Perkawinan pada orang Batak tidak hanya
mengikat seorang laki-laki dan wanita, tetapi juga mengikat dalam suatu
hubungan tertentu, kaum kerabat dari si laki-laki dengan kaum kerabat dari si
perempuan. Perkawinan yang dianggap ideal dalam masyarakat Batak adalah
perkawinan antara orang rimpal ialah antara seorang anak laki-laki
dengan anak perempuan saudara laki-lakin ibunya. Pantang kawin dengan anak
perempuan dari saudara perempuan ayah. Pada zaman sekarang sudah banyak pemuda
yang tidak lagi menuruti adat kuno ini.[13]
Melamar (nungkuni)
diambil oleh kaum kerabat laki-laki dengan mengirimkan delegasi resmi ke rumah
si gadis. Apabila lamaran sudah diterima dengan baik, maka sebelum upacara dan
pesta perkawinan, ada suatu perundingan kedua belah pihak yang disebut, ngembah
manuk. Perundingan ini mengenai soal-soal sebagai berikut : (a) jumlah mas
kawin (tuhor) berupa uang, harta perhiasan, (b) jumlah harta yang
akan diterima oleh saudara laki-laki ibu si gadis (bere-bere), (c)
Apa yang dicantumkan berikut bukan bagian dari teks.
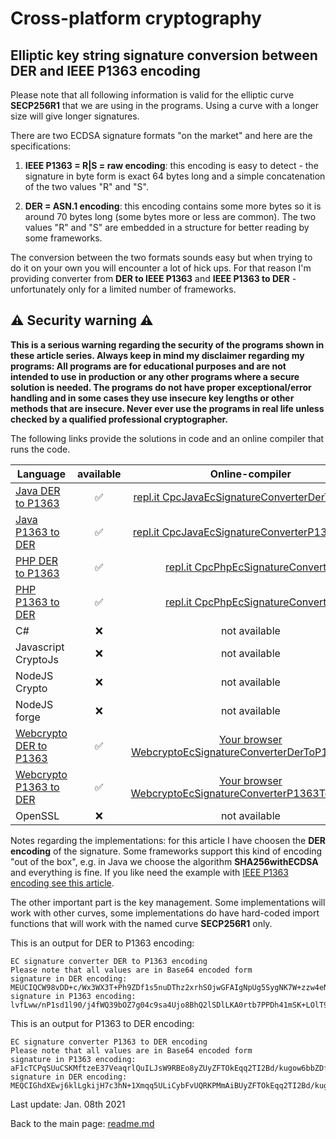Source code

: # Cross-platform cryptography

## Elliptic key string signature conversion between DER and IEEE P1363  encoding

Please note that all following information is valid for the elliptic curve **SECP256R1** that we are using in the programs. Using a curve with a longer size will give longer signatures.

There are two ECDSA signature formats "on the market" and here are the specifications:

1. **IEEE P1363 = R|S = raw encoding**: this encoding is easy to detect - the signature in byte form is exact 64 bytes long and a simple concatenation of the two values "R" and "S".

2. **DER = ASN.1 encoding**: this encoding contains some more bytes so it is around 70 bytes long (some bytes more or less are common). The two values "R" and "S" are embedded in a structure for better reading by some frameworks. 

The conversion between the two formats sounds easy but when trying to do it on your own you will encounter a lot of hick ups. For that reason I'm providing converter from **DER to IEEE P1363** and **IEEE P1363 to DER** - unfortunately only for a limited number of frameworks.

## :warning: Security warning :warning:

**This is a serious warning regarding the security of the programs shown in these article series.  Always keep in mind my disclaimer regarding my programs: All programs are for educational purposes and are not intended to use in production or any other programs where a  secure solution is needed. The programs do not have proper exceptional/error handling and in some cases they use insecure key lengths or other methods that are insecure. Never ever use the programs in real life unless checked by a qualified professional cryptographer.**

The following links provide the solutions in code and an online compiler that runs the code.

| Language | available | Online-compiler
| ------ | :---: | :----: |
| [Java DER to P1363](EcSignatureConverter/EcSignatureConverterDerToP1363.java) | :white_check_mark: | [repl.it CpcJavaEcSignatureConverterDerToP1363](https://repl.it/@javacrypto/CpcJavaEcSignatureConvertDerToP1363#Main.java/)
| [Java P1363 to DER](EcSignatureConverter/EcSignatureConverterP1363ToDer.java) | :white_check_mark: | [repl.it CpcJavaEcSignatureConverterP1363ToDer](https://repl.it/@javacrypto/CpcJavaEcSignatureConvertP1363ToDer#Main.java/)
| [PHP DER to P1363](EcSignatureConverter/EcSignatureConverterDerToP1363.php) | :white_check_mark: | [repl.it CpcPhpEcSignatureConverter](https://repl.it/@javacrypto/CpcPhpEcSignatureConvertDerToP1363#main.php/)
| [PHP P1363 to DER](EcSignatureConverter/EcSignatureConverterP1363ToDer.php) | :white_check_mark: | [repl.it CpcPhpEcSignatureConverter](https://repl.it/@javacrypto/CpcPhpEcSignatureConvertP1363ToDer#main.php/)
| C# | :x: | not available
| Javascript CryptoJs | :x: | not available
| NodeJS Crypto | :x: | not available
| NodeJS forge | :x: | not available
| [Webcrypto DER to P1363](EcSignatureConverter/ecsignatureconverterdertop1363.html) | :white_check_mark: | [Your browser WebcryptoEcSignatureConverterDerToP1363.html](https://java-crypto.github.io/cross_platform_crypto/EcSignatureConverter/ecsignatureconverterdertop1363.html)
| [Webcrypto P1363 to DER](EcSignatureConverter/ecsignatureconverterp1363toder.html) | :white_check_mark: | [Your browser WebcryptoEcSignatureConverterP1363ToDer.html](https://java-crypto.github.io/cross_platform_crypto/EcSignatureConverter/ecsignatureconverterp1363toder.html)
| OpenSSL | :x: | not available

Notes regarding the implementations: for this article I have choosen the **DER encoding** of the signature. Some frameworks support this kind of encoding "out of the box", e.g. in Java we choose the algorithm **SHA256withECDSA** and everything is fine. If you like need the example with [IEEE P1363 encoding see this article](ecdsa_signature_ieee_p1363_string.md).

The other important part is the key management. Some implementations will work with other curves, some implementations do have hard-coded import functions that will work with the named curve **SECP256R1** only.

This is an output for DER to P1363 encoding:

```plaintext
EC signature converter DER to P1363 encoding
Please note that all values are in Base64 encoded form
signature in DER encoding:   MEUCIQCW98vDD+c/Wx3WX3T+Ph9ZDf1s5nuDThz2xrhSOjwGFAIgNpUg5SygNK7W+zzw4eNZkivizpU/UUXMMR2zPw2D7J4=
signature in P1363 encoding: lvfLww/nP1sd1l90/j4fWQ39bOZ7g04c9sa4Ujo8BhQ2lSDlLKA0rtb7PPDh41mSK+LOlT9RRcwxHbM/DYPsng==
```

This is an output for P1363 to DER encoding:

```plaintext
EC signature converter P1363 to DER encoding
Please note that all values are in Base64 encoded form
signature in P1363 encoding: aF1cTCPqSUuCSKMftzeE37VeaqrlQuILJsW9RBEo8yZUyZFTOkEqq2TI2Bd/kugow6bbZDfhtsB3QwbZ55aOmQ==
signature in DER encoding:   MEQCIGhdXEwj6klLgkijH7c3hN+1Xmqq5ULiCybFvUQRKPMmAiBUyZFTOkEqq2TI2Bd/kugow6bbZDfhtsB3QwbZ55aOmQ==
```

Last update: Jan. 08th 2021

Back to the main page: [readme.md](readme.md)
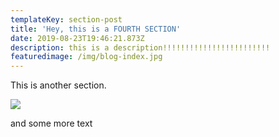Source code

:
 ```yaml
---
templateKey: section-post
title: 'Hey, this is a FOURTH SECTION'
date: 2019-08-23T19:46:21.873Z
description: this is a description!!!!!!!!!!!!!!!!!!!!!!!!
featuredimage: /img/blog-index.jpg
---
```

This is another section. 

![](/img/apple-touch-icon.png)

and some more text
jumlah harta yang akan diterima oleh saudara perempuan ibu si gadis. Setelah
melamar diadakan pesta yang dihadiri oleh kaum kerabat penganten laki-laki,
penganten wanita dan oleh penghuni kuta dimana pesta diadakan dan pada
waktu itu mas kawin dan harta lain diserahkan kepada mereka yang menurut adat
berhak menerimanya. Biasanya seekor kerbau atau beberapa ekor babi disembelih
di bagian-bagian tertentu dari bintang tadi diserahkan kepada kerabat-kerabat
tertentu (jambar)
Sesudah pesta
perkawinan, pada orang Batak diadakan upacara mukul padamalam harinya.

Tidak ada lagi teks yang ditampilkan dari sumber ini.